WOSA, like a lot of other movements, fell apart after 1994. A lot of people joined the Communist Party (SACP) or lost interest. A lot of people thought SACP was de-Stalinizing and worth joining in order to push it in a new direction.

There is an ANC-aligned “left” within the COSATU. I don’t even count the SACP as left.

There is also the ANC Youth League (ANCYL). There is the independent left, and the social movement left.

The COSATU/ANC left is split between condemning the massacre and then covering the ANC’s back. A lot of people are turning against President Zuma, and Julius Malema from the ANCYL has won a lot of people over by speaking left. Whether or not Malema is actually on the left is another matter.

The independent left has mostly tried to organise solidarity groups, raising money and such, and has called for an independent inquiry into the massacre. That call has been backed by the National Union of Metalworkers of South Africa, which is the most socialist union in COSATU. A lot of people in social movements have experienced similar repression but on a lesser scale, and some have sent people to meet with the miners.

Malema’s role is complex. He's really monopolised the left space in SA, because of the failings of both the independent and ANC-aligned left. He speaks a little like someone like Chavez. He's an opportunist, but he’s done the most to help the miners in terms of material aid and so on.

The key here is to support the striking miners. The strike is still going on and it looks like there are more strikes at other mines on the way, including the gold sector, so the left needs to aid the miners here with food and material support.

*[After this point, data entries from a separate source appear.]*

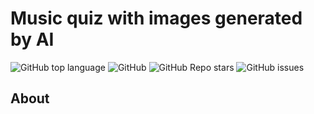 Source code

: # Music quiz with images generated by AI

![GitHub top language](https://img.shields.io/github/languages/top/NewMrPotato/Music-Quiz)
![GitHub](https://img.shields.io/github/license/NewMrPotato/Music-Quiz)
![GitHub Repo stars](https://img.shields.io/github/stars/NewMrPotato/Music-Quiz)
![GitHub issues](https://img.shields.io/github/issues/NewMrPotato/Music-Quiz)

## About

Hopefully we can build a working relationship with the miners and something can come out of that. Here it appears the working class is more militant than the unions, and the left is being dragged forward by this. We also need to give up on trying to convince COSATU’s leadership to join an independent workers’ party, or whatever.

COSATU’s leadership is ANC, and is directly implicated in the murder of these workers.